Properly understanding the fundamental decentralization of Chinese industrial policy is necessary for competitor economies to mount a proper response to China’s growing technological and production capabilities. Misattributing Chinese capacity expansion as deliberate intent by Beijing to flood global markets with excess production is misguided, as capacity expansions are driven by numerous competing firms, both national champions and those supported by local governments.
In fact, rhetoric from central government and industry officials has repeatedly warned against overcapacity that could lead to unsustainable price wars. Central government policies have encouraged consolidation and price coordination across semiconductors and other oversupplied advanced manufacturing sectors, including solar panels and EVs.

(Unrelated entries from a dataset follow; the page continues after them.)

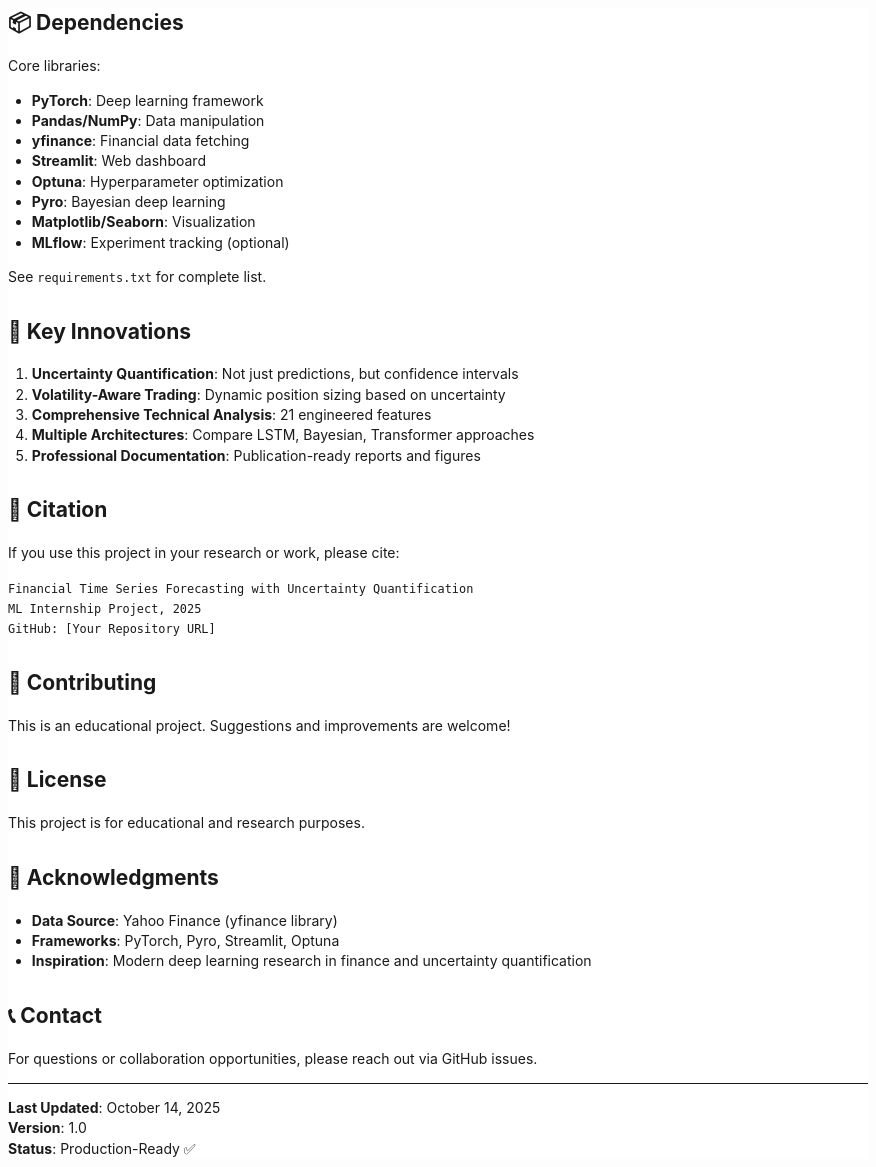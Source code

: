 ## 📦 Dependencies

Core libraries:
- **PyTorch**: Deep learning framework
- **Pandas/NumPy**: Data manipulation
- **yfinance**: Financial data fetching
- **Streamlit**: Web dashboard
- **Optuna**: Hyperparameter optimization
- **Pyro**: Bayesian deep learning
- **Matplotlib/Seaborn**: Visualization
- **MLflow**: Experiment tracking (optional)

See `requirements.txt` for complete list.

## 🎯 Key Innovations

1. **Uncertainty Quantification**: Not just predictions, but confidence intervals
2. **Volatility-Aware Trading**: Dynamic position sizing based on uncertainty
3. **Comprehensive Technical Analysis**: 21 engineered features
4. **Multiple Architectures**: Compare LSTM, Bayesian, Transformer approaches
5. **Professional Documentation**: Publication-ready reports and figures

## 📝 Citation

If you use this project in your research or work, please cite:

```
Financial Time Series Forecasting with Uncertainty Quantification
ML Internship Project, 2025
GitHub: [Your Repository URL]
```

## 🤝 Contributing

This is an educational project. Suggestions and improvements are welcome!

## 📄 License

This project is for educational and research purposes.

## 🙏 Acknowledgments

- **Data Source**: Yahoo Finance (yfinance library)
- **Frameworks**: PyTorch, Pyro, Streamlit, Optuna
- **Inspiration**: Modern deep learning research in finance and uncertainty quantification

## 📞 Contact

For questions or collaboration opportunities, please reach out via GitHub issues.

---

**Last Updated**: October 14, 2025  
**Version**: 1.0  
**Status**: Production-Ready ✅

China’s semiconductor industrial policy has shown great success, but decentralization may not be ideal if the central government wishes to concentrate resources on China’s most productive and competitive firms. But maintaining the benefits of nimble local experimentation and competition while achieving economies of scale remains a conundrum for China—just as emulating or countering China’s semiconductor industrial policy does for its competitors.
Ming-yen Ho is a 2024–25 IGCC dissertation fellow and a PhD candidate in business and public policy at UC Berkeley’s Haas School of Business.